Some analysts speculated that the swap deals were a surreptitious bailout of the European banking system ahead of last week's publication of stress tests. But bankers and officials have described the transactions as "mutually beneficial."
"The client approached us with the idea of buying some gold with the option to sell it back," said one European banker, referring to the BIS.
Another banker said: "From time to time, central banks or the BIS want to optimise the return on their currency holdings."
Nonetheless, two central bank officials said some of the commercial banks also needed the US dollar funding and were keen to act as a counterparty with the BIS. The gold swaps began in December and surged in January, when the Greek debt crisis erupted and European commercial banks were facing funding problems.
Jaime Caruana, head of the BIS, told the FT the swaps were "regular commercial activities" for the bank.
In a short note in its annual report, published at the end of June, the BIS said it had taken 346 tonnes of gold in exchange for foreign currency in "swap operations" in the financial year to March 31.
In the same fiscal year, the BIS took three times the amount of currency deposits it had taken the previous year as central banks around the world became concerned about using commercial banks for their deposits and turned to the Basel institution.
In a gold swap, one counterparty, in this case a bank, sells its gold to the other, in this case the BIS, with an agreement to buy it back at a later date.
The gold swaps were, in effect, a form of collateral against the US dollar deposits placed by the BIS with commercial banks.
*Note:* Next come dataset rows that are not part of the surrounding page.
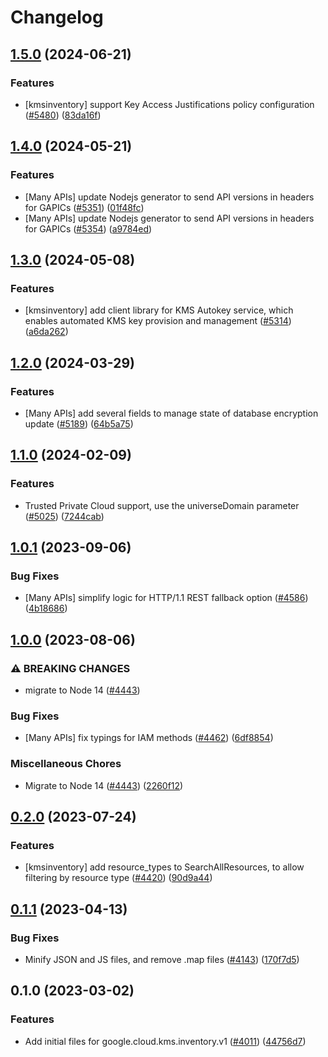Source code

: # Changelog

## [1.5.0](https://github.com/googleapis/google-cloud-node/compare/kms-inventory-v1.4.0...kms-inventory-v1.5.0) (2024-06-21)


### Features

* [kmsinventory] support Key Access Justifications policy configuration ([#5480](https://github.com/googleapis/google-cloud-node/issues/5480)) ([83da16f](https://github.com/googleapis/google-cloud-node/commit/83da16fbfb5fc37d689b72ef9d6f607d7167ae95))

## [1.4.0](https://github.com/googleapis/google-cloud-node/compare/kms-inventory-v1.3.0...kms-inventory-v1.4.0) (2024-05-21)


### Features

* [Many APIs] update Nodejs generator to send API versions in headers for GAPICs ([#5351](https://github.com/googleapis/google-cloud-node/issues/5351)) ([01f48fc](https://github.com/googleapis/google-cloud-node/commit/01f48fce63ec4ddf801d59ee2b8c0db9f6fb8372))
* [Many APIs] update Nodejs generator to send API versions in headers for GAPICs ([#5354](https://github.com/googleapis/google-cloud-node/issues/5354)) ([a9784ed](https://github.com/googleapis/google-cloud-node/commit/a9784ed3db6ee96d171762308bbbcd57390b6866))

## [1.3.0](https://github.com/googleapis/google-cloud-node/compare/kms-inventory-v1.2.0...kms-inventory-v1.3.0) (2024-05-08)


### Features

* [kmsinventory] add client library for KMS Autokey service, which enables automated KMS key provision and management ([#5314](https://github.com/googleapis/google-cloud-node/issues/5314)) ([a6da262](https://github.com/googleapis/google-cloud-node/commit/a6da26277bac24fa82392cadb7602f61b64e67fb))

## [1.2.0](https://github.com/googleapis/google-cloud-node/compare/kms-inventory-v1.1.0...kms-inventory-v1.2.0) (2024-03-29)


### Features

* [Many APIs] add several fields to manage state of database encryption update ([#5189](https://github.com/googleapis/google-cloud-node/issues/5189)) ([64b5a75](https://github.com/googleapis/google-cloud-node/commit/64b5a759caa979837199086c2d546a565ad2b3b1))

## [1.1.0](https://github.com/googleapis/google-cloud-node/compare/kms-inventory-v1.0.1...kms-inventory-v1.1.0) (2024-02-09)


### Features

* Trusted Private Cloud support, use the universeDomain parameter  ([#5025](https://github.com/googleapis/google-cloud-node/issues/5025)) ([7244cab](https://github.com/googleapis/google-cloud-node/commit/7244cab107973bef57c5ea84ae77c51718126822))

## [1.0.1](https://github.com/googleapis/google-cloud-node/compare/kms-inventory-v1.0.0...kms-inventory-v1.0.1) (2023-09-06)


### Bug Fixes

* [Many APIs] simplify logic for HTTP/1.1 REST fallback option ([#4586](https://github.com/googleapis/google-cloud-node/issues/4586)) ([4b18686](https://github.com/googleapis/google-cloud-node/commit/4b186867323b8b15469bf5e1cb890bf703b531b3))

## [1.0.0](https://github.com/googleapis/google-cloud-node/compare/kms-inventory-v0.2.0...kms-inventory-v1.0.0) (2023-08-06)


### ⚠ BREAKING CHANGES

* migrate to Node 14 ([#4443](https://github.com/googleapis/google-cloud-node/issues/4443))

### Bug Fixes

* [Many APIs] fix typings for IAM methods ([#4462](https://github.com/googleapis/google-cloud-node/issues/4462)) ([6df8854](https://github.com/googleapis/google-cloud-node/commit/6df8854fdfbf62e6374f79d785f142b2f2e6cfae))


### Miscellaneous Chores

* Migrate to Node 14 ([#4443](https://github.com/googleapis/google-cloud-node/issues/4443)) ([2260f12](https://github.com/googleapis/google-cloud-node/commit/2260f12543d171bda95345e53475f5f0fdc45770))

## [0.2.0](https://github.com/googleapis/google-cloud-node/compare/kms-inventory-v0.1.1...kms-inventory-v0.2.0) (2023-07-24)


### Features

* [kmsinventory] add resource_types to SearchAllResources, to allow filtering by resource type ([#4420](https://github.com/googleapis/google-cloud-node/issues/4420)) ([90d9a44](https://github.com/googleapis/google-cloud-node/commit/90d9a44b9ba3fb6dbb90f2ff6315f7898776b910))

## [0.1.1](https://github.com/googleapis/google-cloud-node/compare/kms-inventory-v0.1.0...kms-inventory-v0.1.1) (2023-04-13)


### Bug Fixes

* Minify JSON and JS files, and remove .map files ([#4143](https://github.com/googleapis/google-cloud-node/issues/4143)) ([170f7d5](https://github.com/googleapis/google-cloud-node/commit/170f7d57b8fd344d182a8e758867b8124722eebc))

## 0.1.0 (2023-03-02)


### Features

* Add initial files for google.cloud.kms.inventory.v1 ([#4011](https://github.com/googleapis/google-cloud-node/issues/4011)) ([44756d7](https://github.com/googleapis/google-cloud-node/commit/44756d7c15642a065628cd4a598198a56584dbff))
Gold is widely regarded as one of the safest assets, but has not been widely used as collateral in the past. Mr Caruana described the transactions as "loans with a guarantee."
Investors have bought physical gold in record amounts during the past two years and deposited it in commercial banks. European financial institutions are awash with bullion and some are trying to pledge gold as a guarantee.
George Milling-Stanley, managing director for government affairs at the industry-backed World Gold Council, said: "The gold swaps commercial banks carried out with the BIS demonstrate the effectiveness of gold as an asset class, because even in the depths of the worst liquidity crisis in living memory, institutions with access to gold were able to make use of it to generate dollar liquidity. The issue also feeds right into the current debate among Asian central banks about the lack of assets suitable for use as cross-border collateral."
Last year, CME Group, the world's largest derivatives exchange, allowed investors to use gold futures as collateral for some operations. Other institutions, such as central banks, had begun using and requesting gold as collateral in the past two years as perceptions of counterparty risk have risen, bankers and officials said.
The gold used in the swaps came mainly from investors' deposit accounts at the European commercial banks. Some investors prefer to deposit their gold in so-called "allocated accounts," which restrict the custodian banks' ability to use the gold in their market operations by assigning them specific bullion bars. But other investors prefer cheaper "unallocated accounts," which give banks access to their bullion for their day-to-day operations.
Officials said other commercial banks obtained the gold from the lending market, borrowing bullion from emerging countries' central banks.